Anne Applebaum's op-ed in today's Washington Post reminded me of something I wrote recently in another venue: many things, maybe even most things, are not wholly good or wholly bad. The Iraq War certainly falls into that category, in my estimation.
It's bad, horrible, terrible, that lives have been lost in this effort. Not just American lives, but the lives of members of the other Coalition forces, the lives of Iraqi civilians, too. The cost to our federal budget, and hence to all US taxpayers, is bad. The way the Bush Administration has done some things will, in the longer lens of history, turn out to be bad. The way some service members, throughout the seniority spectrum, have conducted themselves has been bad, and make me, as a proud retired Sailor, ashamed of them (I must hasten to point out that this is a minuscule proportion of the total force; the vast majority of our military folks make me proud that they perpetuate the high military traditions and values that I and others have passed down to them).
If we've fomented more terrorists and terrorism (and that's a big "if," but I'm including it to cover the bases), that's bad, too. Yes, there are a lot of bad things that have resulted from this war, as the never-ending litany of reports by the like of The New York Times and The LA Times and their ilk continue to remind us.
But good has come from this war, and more will come in the future (just as more bad will come in the future). We've deposed Saddam Hussein, a monster who fits the Texas legal phrase "He needed killin'" as well as anyone. We're teaching the Iraqis democracy, how to build and conduct military and paramilitary forces to defend their nation. As much as some folks hate to admit it, our continued presence in Iraq gives pause to at least some of the people and states who, at the very least, are not our friends. We're shaking off the perception that America doesn't have the guts to stick it out when things get difficult.

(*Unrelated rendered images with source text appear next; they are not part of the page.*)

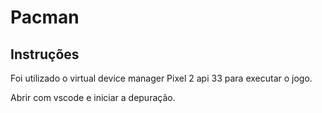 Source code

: # Pacman

## Instruções

Foi utilizado o virtual device manager Pixel 2 api 33 para executar o jogo.

Abrir com vscode e iniciar a depuração.
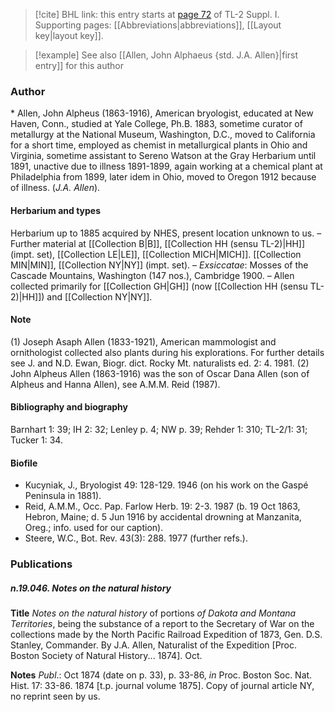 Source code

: > [!cite] BHL link: this entry starts at [page 72](https://www.biodiversitylibrary.org/item/103858#page/84/mode/1up) of TL-2 Suppl. I.
> Supporting pages: [[Abbreviations|abbreviations]], [[Layout key|layout key]].

> [!example] See also [[Allen, John Alphaeus {std. J.A. Allen}|first entry]] for this author

### Author

\* Allen, John Alpheus (1863-1916), American bryologist, educated at New Haven, Conn., studied at Yale College, Ph.B. 1883, sometime curator of metallurgy at the National Museum, Washington, D.C., moved to California for a short time, employed as chemist in metallurgical plants in Ohio and Virginia, sometime assistant to Sereno Watson at the Gray Herbarium until 1891, unactive due to illness 1891-1899, again working at a chemical plant at Philadelphia from 1899, later idem in Ohio, moved to Oregon 1912 because of illness. (*J.A. Allen*).

#### Herbarium and types

Herbarium up to 1885 acquired by NHES, present location unknown to us. – Further material at [[Collection B|B]], [[Collection HH (sensu TL-2)|HH]] (impt. set), [[Collection LE|LE]], [[Collection MICH|MICH]]. [[Collection MIN|MIN]], [[Collection NY|NY]] (impt. set). – *Exsiccatae*: Mosses of the Cascade Mountains, Washington (147 nos.), Cambridge 1900. – Allen collected primarily for [[Collection GH|GH]] (now [[Collection HH (sensu TL-2)|HH]]) and [[Collection NY|NY]].

#### Note

(1) Joseph Asaph Allen (1833-1921), American mammologist and ornithologist collected also plants during his explorations. For further details see J. and N.D. Ewan, Biogr. dict. Rocky Mt. naturalists ed. 2: 4. 1981.
(2) John Alpheus Allen (1863-1916) was the son of Oscar Dana Allen (son of Alpheus and Hanna Allen), see A.M.M. Reid (1987).

#### Bibliography and biography

Barnhart 1: 39; IH 2: 32; Lenley p. 4; NW p. 39; Rehder 1: 310; TL-2/1: 31; Tucker 1: 34.

#### Biofile

- Kucyniak, J., Bryologist 49: 128-129. 1946 (on his work on the Gaspé Peninsula in 1881).
- Reid, A.M.M., Occ. Pap. Farlow Herb. 19: 2-3. 1987 (b. 19 Oct 1863, Hebron, Maine; d. 5 Jun 1916 by accidental drowning at Manzanita, Oreg.; info. used for our caption).
- Steere, W.C., Bot. Rev. 43(3): 288. 1977 (further refs.).

### Publications

##### n.19.046. Notes on the natural history

**Title**
*Notes on the natural history* of portions *of Dakota and Montana Territories*, being the substance of a report to the Secretary of War on the collections made by the North Pacific Railroad Expedition of 1873, Gen. D.S. Stanley, Commander. By J.A. Allen, Naturalist of the Expedition \[Proc. Boston Society of Natural History... 1874\]. Oct.

**Notes**
*Publ*.: Oct 1874 (date on p. 33), p. 33-86, *in* Proc. Boston Soc. Nat. Hist. 17: 33-86. 1874 \[t.p. journal volume 1875\]. Copy of journal article NY, no reprint seen by us.

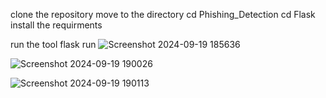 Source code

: clone the repository
move to the directory
cd Phishing_Detection
cd Flask
install the requirments

run the tool
flask run
![Screenshot 2024-09-19 185636](https://github.com/user-attachments/assets/3804ca2d-e95c-42ec-b63f-b9d2928d0922)












![Screenshot 2024-09-19 190026](https://github.com/user-attachments/assets/ba020e3a-77f6-4489-89c0-25128fa9a202)








![Screenshot 2024-09-19 190113](https://github.com/user-attachments/assets/cc2d602a-cb2f-4d67-b0a3-cfa9f0bfc4ff)

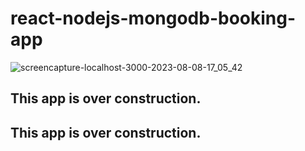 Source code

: # react-nodejs-mongodb-booking-app


![screencapture-localhost-3000-2023-08-08-17_05_42](https://github.com/Qarola/qarola-booking-app/assets/67078790/561e17cf-bcad-4e82-9306-bbd06bd141e6)

##

## This app is over construction.
## This app is over construction.

##

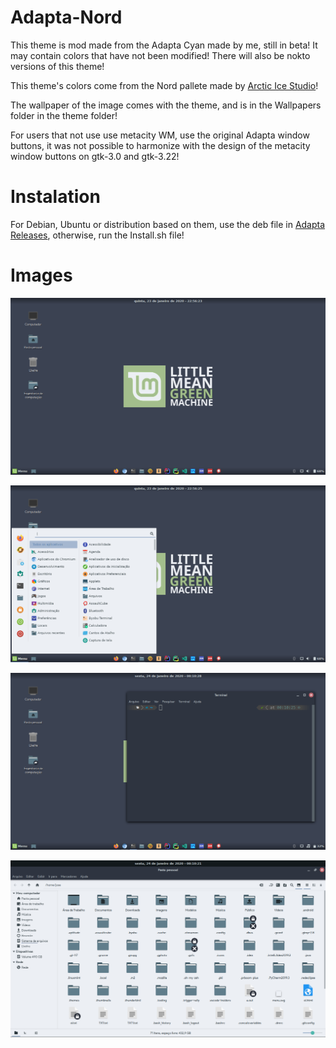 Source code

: # Adapta-Nord

This theme is mod made from the Adapta Cyan made by me, still in beta! It may contain colors that have not been modified! There will also be nokto versions of this theme!

This theme's colors come from the Nord pallete made by <a href="https://github.com/arcticicestudio/nord">Arctic Ice Studio</a>!

The wallpaper of the image comes with the theme, and is in the Wallpapers folder in the theme folder!

For users that not use use metacity WM, use the original Adapta window buttons, it was not possible to harmonize with the design of the metacity window buttons on gtk-3.0 and gtk-3.22!

# Instalation

For Debian, Ubuntu or distribution based on them, use the deb file in <a href="https://github.com/Joshaby/Adapta-Nord/releases">Adapta Releases</a>, otherwise, run the Install.sh file!

# Images

![image](Images/image.png)

![image](Images/image1.png)

![image](Images/image2.png)

![image](Images/image3.png)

The whole point is, you can't get the good without taking along the bad. If you don't believe that the good that comes from the Iraq War outweighs the bad that comes with it, I think you're wrong, but it's a perfectly reasonable, if misguided, position to take.
But the refusal by some to acknowledge the good that's coming from the Iraq War can only serve as a damper on getting more of the good stuff. If it's severe enough, and if there's enough of it, it becomes a self-fulfilling prophecy. And when it's done solely for political gain, as I believe is the case for many Democrats, starting with the leader of their Party, it's contemptible. It is, I believe, responsible at least in part for some of the deaths our troops have suffered, and for deaths we have yet to suffer.
Dissent is a necessary and valuable part of our political culture. But the intellectual and even factual dishonesty by some, purely for political gain, is disgusting. I don't have a Rush Limbaugh-like desire to have everyone think the same way I do, and I recognize that spin, misdirection, plausible deniability and so forth are traits of politicians of all stripes. But these acts, which deny the good and amplify (and sometimes create out of whole cloth) the bad, are hurting America in general, and my comrades-in-arms in particular.
And on this 64th anniversary of the Japanese attack on Pearl Harbor, it turns my stomach.